Mr. Yi-Hsin Liu
University of Maryland
The kinetic structure of collisionless slow shocks
A 2-D Riemann problem in Particle-In-Cell simulations is designed to study the development and dynamics of the slow shocks that are thought to form at the boundaries of reconnection exhausts. Unanswered questions remain concerning the kinetic structure of such shocks in a collisionless plasma and the associated mechanisms leading to particle heating (such as suggested in the context of solar flares and the solar wind). Simulations are carried out for varying ratios of normal magnetic field to the transverse upstream magnetic field ( i.e., propagation angle with respect to the upstream magnetic field). When the angle is sufficiently oblique, the simulations reveal a large firehose-sense (P|| > P⊥) temperature anisotropy in the downstream region, accompanied by a transition from a coplanar slow shock to a non-coplanar rotational mode. In the downstream region the firehose stability parameter ε = 1 - μ0(P|| - P⊥) / B2 tends to lock into 0.25. This balance arises from the competition between counterstreaming ions, which drives ε down, and the scattering due to ion inertial scale waves, which are driven unstable by the downstream rotational wave. At very oblique propagating angles, 2-D turbulence also develops in the downstream region.

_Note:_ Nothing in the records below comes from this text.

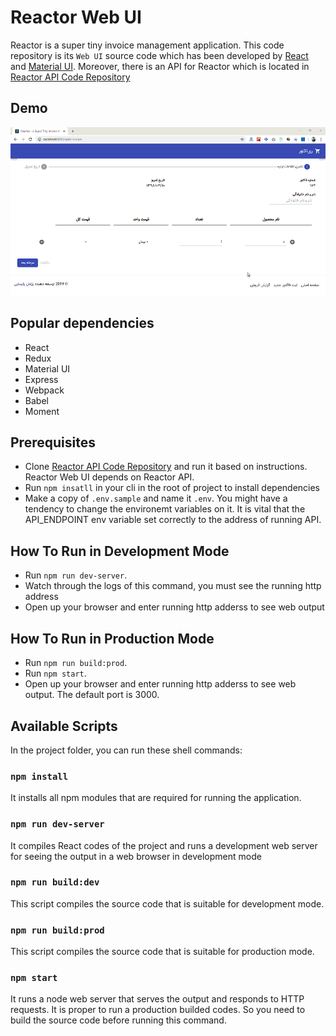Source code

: # Reactor Web UI

Reactor is a super tiny invoice management application. This code repository is its `Web UI` source code which has been developed by [React](https://reactjs.org/) and [Material UI](https://material-ui.com). Moreover, there is an API for Reactor which is located in [Reactor API Code Repository](https://github.com/pezhmanparsaee/reactor-api)

## Demo
![Reactor Demo](https://raw.githubusercontent.com/pezhmanparsaee/reactor-web-ui/master/reactor-demo.gif)

## Popular dependencies

* React
* Redux
* Material UI
* Express
* Webpack
* Babel
* Moment

## Prerequisites

* Clone [Reactor API Code Repository](https://github.com/pezhmanparsaee/reactor-api)
and run it based on instructions. Reactor Web UI depends on Reactor API.
* Run `npm insatll` in your cli in the root of project to install dependencies
* Make a copy of `.env.sample` and name it `.env`. You might have a tendency to change the environemt variables on it. It is vital that the API_ENDPOINT env variable set correctly to the address of running API.

## How To Run in Development Mode

* Run `npm run dev-server`. 
* Watch through the logs of this command, you must see the running http address
* Open up your browser and enter running http adderss to see web output

## How To Run in Production Mode

* Run `npm run build:prod`. 
* Run `npm start`. 
* Open up your browser and enter running http adderss to see web output. The default port is 3000.

## Available Scripts

In the project folder, you can run these shell commands:

### `npm install`
It installs all npm modules that are required for running the application.

### `npm run dev-server`
It compiles React codes of the project and runs a development web server for seeing the output in a web browser in development mode

### `npm run build:dev`
This script compiles the source code that is suitable for development mode.

### `npm run build:prod`
This script compiles the source code that is suitable for production mode.

### `npm start`
It runs a node web server that serves the output and responds to HTTP requests. It is proper to run a production builded codes. So you need to build the source code before running this command.
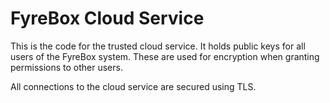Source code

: FyreBox Cloud Service
=====================
This is the code for the trusted cloud service. It holds public keys for all
users of the FyreBox system. These are used for encryption when granting
permissions to other users.

All connections to the cloud service are secured using TLS.
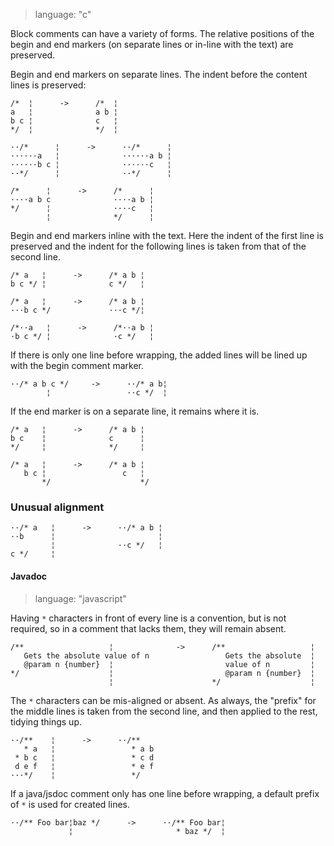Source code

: > language: "c"

Block comments can have a variety of forms. The
relative positions of the begin and end markers (on separate lines or in-line
with the text) are preserved.


Begin and end markers on separate lines. The indent before the content lines is
preserved:

    /*  ¦      ->      /*  ¦
    a   ¦              a b ¦
    b c ¦              c   ¦
    */  ¦              */  ¦

    ··/*      ¦      ->      ··/*      ¦
    ······a   ¦              ······a b ¦
    ······b c ¦              ······c   ¦
    ··*/      ¦              ··*/      ¦

    /*      ¦      ->      /*      ¦
    ····a b c              ····a b ¦
    */      ¦              ····c   ¦
            ¦              */      ¦


Begin and end markers inline with the text. Here the indent of the first line is
preserved and the indent for the following lines is taken from that of the
second line.

    /* a   ¦      ->      /* a b ¦
    b c */ ¦              c */   ¦

    /* a   ¦      ->      /* a b ¦
    ···b c */             ···c */¦

    /*··a   ¦      ->      /*··a b ¦
    ·b c */ ¦              ·c */   ¦

If there is only one line before wrapping, the added lines will be
lined up with the begin comment marker.

    ··/* a b c */     ->      ··/* a b¦
            ¦                 ··c */  ¦

If the end marker is on a separate line, it remains where it is.

    /* a   ¦      ->      /* a b ¦
    b c    ¦              c      ¦
    */     ¦              */     ¦

    /* a   ¦      ->      /* a b ¦
       b c ¦                 c   ¦
           */                    */

### Unusual alignment ###

    ··/* a   ¦      ->      ··/* a b ¦
    ··b      ¦                       ¦
             ¦              ··c */   ¦
    c */     ¦


#### Javadoc ####

> language: "javascript"

Having `*` characters in front of every line is a convention, but is not
required, so in a comment that lacks them, they will remain absent.

    /**                   ¦              ->      /**                   ¦
       Gets the absolute value of n                 Gets the absolute  ¦
       @param n {number}  ¦                         value of n         ¦
    */                    ¦                         @param n {number}  ¦
                          ¦                      */                    ¦

The `*` characters can be mis-aligned or absent. As always, the "prefix" for the
middle lines is taken from the second line, and then applied to the rest,
tidying things up.

    ··/**    ¦      ->      ··/**
       * a   ¦                 * a b
     * b c   ¦                 * c d
     d e f   ¦                 * e f
    ···*/    ¦                 */

If a java/jsdoc comment only has one line before wrapping, a default prefix of
` * ` is used for created lines.

    ··/** Foo bar¦baz */      ->      ··/** Foo bar¦
                 ¦                       * baz */  ¦
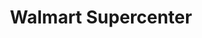 ---
title: "Walmart Supercenter"
url: /corpus-christi/walmart-supercenter-south-padre-island-drive/
shop: Supermarkt
---
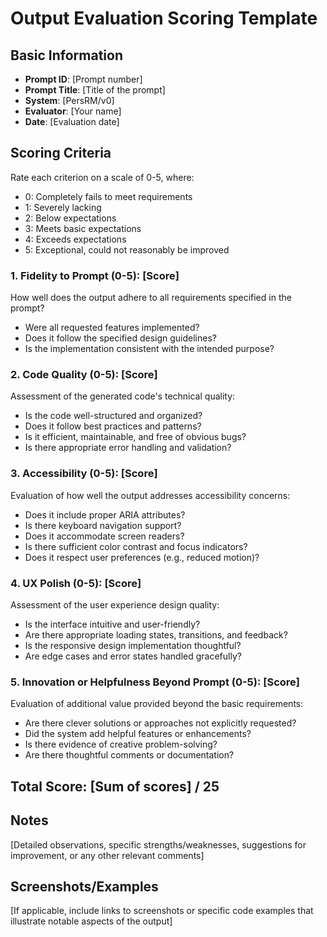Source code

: # Output Evaluation Scoring Template

## Basic Information
- **Prompt ID**: [Prompt number]
- **Prompt Title**: [Title of the prompt]
- **System**: [PersRM/v0]
- **Evaluator**: [Your name]
- **Date**: [Evaluation date]

## Scoring Criteria
Rate each criterion on a scale of 0-5, where:
- 0: Completely fails to meet requirements
- 1: Severely lacking
- 2: Below expectations
- 3: Meets basic expectations
- 4: Exceeds expectations
- 5: Exceptional, could not reasonably be improved

### 1. Fidelity to Prompt (0-5): [Score]
How well does the output adhere to all requirements specified in the prompt?
- Were all requested features implemented?
- Does it follow the specified design guidelines?
- Is the implementation consistent with the intended purpose?

### 2. Code Quality (0-5): [Score]
Assessment of the generated code's technical quality:
- Is the code well-structured and organized?
- Does it follow best practices and patterns?
- Is it efficient, maintainable, and free of obvious bugs?
- Is there appropriate error handling and validation?

### 3. Accessibility (0-5): [Score]
Evaluation of how well the output addresses accessibility concerns:
- Does it include proper ARIA attributes?
- Is there keyboard navigation support?
- Does it accommodate screen readers?
- Is there sufficient color contrast and focus indicators?
- Does it respect user preferences (e.g., reduced motion)?

### 4. UX Polish (0-5): [Score]
Assessment of the user experience design quality:
- Is the interface intuitive and user-friendly?
- Are there appropriate loading states, transitions, and feedback?
- Is the responsive design implementation thoughtful?
- Are edge cases and error states handled gracefully?

### 5. Innovation or Helpfulness Beyond Prompt (0-5): [Score]
Evaluation of additional value provided beyond the basic requirements:
- Are there clever solutions or approaches not explicitly requested?
- Did the system add helpful features or enhancements?
- Is there evidence of creative problem-solving?
- Are there thoughtful comments or documentation?

## Total Score: [Sum of scores] / 25

## Notes
[Detailed observations, specific strengths/weaknesses, suggestions for improvement, or any other relevant comments]

## Screenshots/Examples
[If applicable, include links to screenshots or specific code examples that illustrate notable aspects of the output]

An explanation for the critical value 0.25 is proposed by examining anisotropic fluid theories, in particular the Anisotropic Derivative Nonlinear-Schrödinger-Burgers equations, with an intuitive model of the energy closure for the downstream counterstreaming ions. The anisotropy value of 0.25 is significant because it is closely related to the location where the slow and intermediate waves propagate at the same speed, and corresponds to the lower bound of the coplanar to non-coplanr transition that occurs inside a compound slow shock(SS)/rotational discontinuity(RD) wave. This work implies that it is a pair of compound SS/RD waves that bound the reconnection outflow, instead of a pair of switch-off slow shocks as in Petschek's model. This fact might explain the rareness of the in-situ observation of Petschek-reconnection-associated slow shocks.